Genes in Predicting Outcome of Patients With DLBCL Treated With Rituximab and Combination Chemotherapy (R-CHOP) (R-CHOP)

This study has been terminated.
(Investigator Decision due to insufficient accrual.)
Sponsor:
Information provided by (Responsible Party):
Izidore Lossos, University of Miami
ClinicalTrials.gov Identifier:
NCT00450385
First received: March 20, 2007
Last updated: June 1, 2016
Last verified: June 2016
  Purpose
The investigators hypothesize that survival of newly diagnosed DLBCL (diffuse large B-cell lymphoma) patients treated with R-CHOP can be predicted by RNA or protein gene expression or by presence of biomarkers associated with the anti-tumor effects of Rituximab.

Condition Intervention Phase
Lymphoma
Drug: Rituximab
Drug: Cyclophosphamide
Drug: Doxorubicin
Drug: Prednisone
Drug: Vincristine
Genetic: Lymphoma Tissue Specimen
Phase 2

Study Type: Interventional
Study Design: Intervention Model: Single Group Assignment
Masking: Open Label
Primary Purpose: Treatment
Official Title: Phase II Study to Establish Gene Expression Models Predicting Survival of Diffuse Large B-Cell Lymphoma Patients Treated With R-CHOP

Resource links provided by NLM:


Further study details as provided by University of Miami:

Primary Outcome Measures:
  • Estimated Rate of Overall Survival at 30 Months in DLBCL Patients Receiving R-CHOP Therapy. [ Time Frame: 30 months ] [ Designated as safety issue: No ]
    The investigators aim to determine a list of genes and construct survival prediction model(s) that will predict the overall survival at 30 months in DLBCL patients prospectively treated with R-CHOP chemotherapy. Overall survival time will be calculated from the date of the diagnosis until death or last follow-up examination.

  • Estimated Rate of Overall Survival at 24-Months in DLBCL Patients receiving R-CHOP Therapy [ Time Frame: 24 Months ] [ Designated as safety issue: No ]
    The investigators aim to determine the usefulness of biomarkers associated with the antitumor effects of rituximab (e.g. immunoglobulin GFc receptor genotypes, CD20 protein expression and gene expression profiles) to predict overall survival of DLBCL patients treated with R-CHOP therapy and followed for at least 24 months or until death. Overall survival time will be calculated from the date of the diagnosis until death or last follow-up examination.

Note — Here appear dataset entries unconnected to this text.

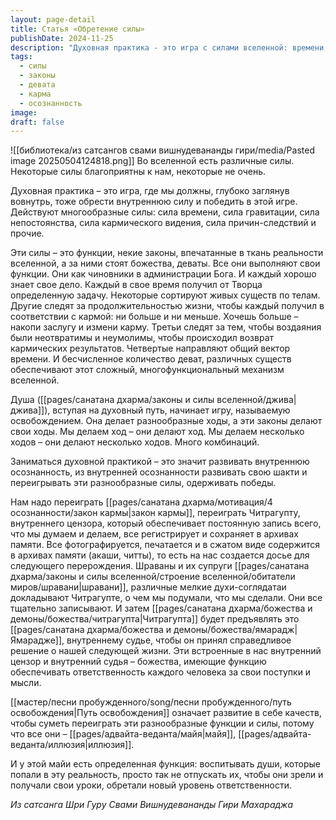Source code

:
 ```yaml
---
layout: page-detail
title: Статья «Обретение силы»
publishDate: 2024-11-25
description: "Духовная практика - это игра с силами вселенной: времени, кармы, причин-следствий, за которыми стоят божества и деваты. Каждое действие фиксируется внутренними цензорами, формируя карму. Освобождение достигается через развитие внутренней осознанности и шакти, чтобы переиграть эти силы, выйти за пределы майи и обрести ответственность и зрелость души."
tags:
  - силы
  - законы
  - девата
  - карма
  - осознанность
image: 
draft: false
---
```

![[библиотека/из сатсангов свами вишнудевананды гири/media/Pasted image 20250504124818.png]]
 Во вселенной есть различные силы. Некоторые силы благоприятны к нам, некоторые не очень.

 Духовная практика – это игра, где мы должны, глубоко заглянув вовнутрь, тоже обрести внутреннюю силу и победить в этой игре. Действуют многообразные силы: сила времени, сила гравитации, сила непостоянства, сила кармического видения, сила причин-следствий и прочие.

 Эти силы – это функции, некие законы, впечатанные в ткань реальности вселенной, а за ними стоят божества, деваты. Все они выполняют свои функции. Они как чиновники в администрации Бога. И каждый хорошо знает свое дело. Каждый в свое время получил от Творца определенную задачу. Некоторые сортируют живых существ по телам. Другие следят за продолжительностью жизни, чтобы каждый получил в соответствии с кармой: ни больше и ни меньше. Хочешь больше – накопи заслугу и измени карму. Третьи следят за тем, чтобы воздаяния были неотвратимы и неумолимы, чтобы происходил возврат кармических результатов. Четвертые направляют общий вектор времени. И бесчисленное количество деват, различных существ обеспечивают этот сложный, многофункциональный механизм вселенной. 

 Душа ([[pages/санатана дхарма/законы и силы вселенной/джива|джива]]), вступая на духовный путь, начинает игру, называемую освобождением. Она делает разнообразные ходы, а эти законы делают свои ходы. Мы делаем ход – они делают ход. Мы делаем несколько ходов – они делают несколько ходов. Много комбинаций.

 Заниматься духовной практикой – это значит развивать внутреннюю осознанность, из внутренней осознанности развивать свою шакти и переигрывать эти разнообразные силы, одерживать победы.

 Нам надо переиграть [[pages/санатана дхарма/мотивация/4 осознанности/закон кармы|закон кармы]], переиграть Читрагупту, внутреннего цензора, который обеспечивает постоянную запись всего, что мы думаем и делаем, все регистрирует и сохраняет в архивах памяти. Все фотографируется, печатается и в сжатом виде содержится в архивах памяти (акаши, читты), то есть на нас создается досье для следующего перерождения. Шраваны и их супруги [[pages/санатана дхарма/законы и силы вселенной/строение вселенной/обитатели миров/шравани|шравани]], различные мелкие духи-соглядатаи докладывают Читрагупте, о чем мы подумали, что мы сделали. Они все тщательно записывают. И затем [[pages/санатана дхарма/божества и демоны/божества/читрагупта|Читрагупта]] будет предъявлять это [[pages/санатана дхарма/божества и демоны/божества/ямарадж|Ямарадже]], внутреннему судье, чтобы он принял справедливое решение о нашей следующей жизни. Эти встроенные в нас внутренний цензор и внутренний судья – божества, имеющие функцию обеспечивать ответственность каждого человека за свои поступки и мысли. 

 [[мастер/песни пробужденного/song/песни пробужденного/путь освобождения|Путь освобождения]] означает развитие в себе качеств, чтобы суметь переиграть эти разнообразные функции и силы, потому что все они – [[pages/адвайта-веданта/майя|майя]], [[pages/адвайта-веданта/иллюзия|иллюзия]].

 И у этой майи есть определенная функция: воспитывать души, которые попали в эту реальность, просто так не отпускать их, чтобы они зрели и получали свои уроки, обретали новый уровень ответственности.

*Из сатсанга Шри Гуру Свами Вишнудевананды Гири Махараджа*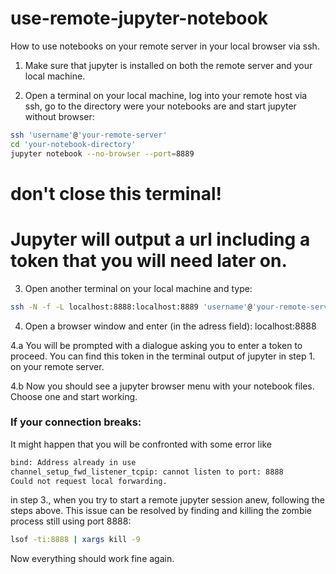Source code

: # use-remote-jupyter-notebook
How to use notebooks on your remote server in your local browser via ssh.

1. Make sure that jupyter is installed on both the remote server and your local machine.

2. Open a terminal on your local machine, log into your remote host via ssh, go to the directory were your notebooks are and start jupyter without browser:
``` bash
ssh 'username'@'your-remote-server'
cd 'your-notebook-directory'
jupyter notebook --no-browser --port=8889
```
# don't close this terminal! 
# Jupyter will output a url including a token that you will need later on.

3. Open another terminal on your local machine and type:
``` bash
ssh -N -f -L localhost:8888:localhost:8889 'username'@'your-remote-server'
```

4. Open a browser window and enter (in the adress field):
localhost:8888

4.a You will be prompted with a dialogue asking you to enter a token to proceed. You can find this token in the terminal output of jupyter in step 1. on your remote server.

4.b Now you should see a jupyter browser menu with your notebook files. Choose one and start working.

### If your connection breaks:
It might happen that you will be confronted with some error like
``` bash
bind: Address already in use
channel_setup_fwd_listener_tcpip: cannot listen to port: 8888
Could not request local forwarding.
```
in step 3., when you try to start a remote jupyter session anew, following the steps above.
This issue can be resolved by finding and killing the zombie process still using port 8888:
``` bash
lsof -ti:8888 | xargs kill -9
```
Now everything should work fine again.
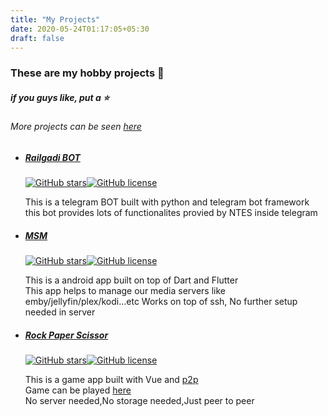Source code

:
 ```yaml
---
title: "My Projects"
date: 2020-05-24T01:17:05+05:30
draft: false
---
```


### These are my hobby projects :clap:

##### if you guys like, put a :star:

###### More projects can be seen [here](https://github.com/prinzpiuz)

- ##### [Railgadi BOT](https://github.com/prinzpiuz/RailwayStatusBot)
  
  
  [![GitHub stars](https://img.shields.io/github/stars/prinzpiuz/RailwayStatusBot?style=flat-square)](https://github.com/prinzpiuz/RailwayStatusBot/stargazers)[![GitHub license](https://img.shields.io/github/license/prinzpiuz/RailwayStatusBot?style=flat-square)](https://github.com/prinzpiuz/RailwayStatusBot/blob/master/LICENSE) 

   This is a telegram BOT built with python and telegram bot framework  
   this bot provides lots of functionalites provied by NTES inside telegram

- ##### [MSM](https://github.com/prinzpiuz/MSM)  


  [![GitHub stars](https://img.shields.io/github/stars/prinzpiuz/MSM?style=flat-square)](https://github.com/prinzpiuz/MSM/stargazers)[![GitHub license](https://img.shields.io/github/license/prinzpiuz/MSM?color=green&style=flat-square)](https://github.com/prinzpiuz/MSM/blob/master/LICENSE)  

  This is a android app built on top of Dart and Flutter  
  This app helps to manage our media servers like emby/jellyfin/plex/kodi...etc
  Works on top of ssh, No further setup needed in server

- ##### [Rock Paper Scissor](https://github.com/prinzpiuz/Stone-Paper-Scissor)  


  [![GitHub stars](https://img.shields.io/github/stars/prinzpiuz/Stone-Paper-Scissor?style=flat-square)](https://github.com/prinzpiuz/Stone-Paper-Scissor/stargazers)[![GitHub license](https://img.shields.io/github/license/prinzpiuz/Stone-Paper-Scissor?color=blueviolet&style=flat-square)](https://github.com/prinzpiuz/Stone-Paper-Scissor/blob/master/LICENSE)  

  This is a game app built with Vue and [p2p](https://github.com/subins2000/p2pt)  
  Game can be played [here](https://silly-fermat-36c0e6.netlify.app/#/)  
  No server needed,No storage needed,Just peer to peer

  • Estimated Overall Survival Rate in DLBCL Patients Receiving R-CHOP Therapy [ Time Frame: 2 Years ] [ Designated as safety issue: No ]
    The investigators will compare the ability of constructed survival models to predict survival in DLBCL. Overall survival time will be calculated from the date of the diagnosis until death or last follow-up examination.


Secondary Outcome Measures:
  • Estimated Time to Treatment Failure in DLBCL Patients Receiving R-CHOP Therapy [ Time Frame: 24 Months ] [ Designated as safety issue: No ]
    The investigators aim to determine the ability of the models and/or biomarkers associated with the anti-tumor effects of rituximab to predict 24-month time to treatment failure, defined as disease progression, death or initiation of new treatment.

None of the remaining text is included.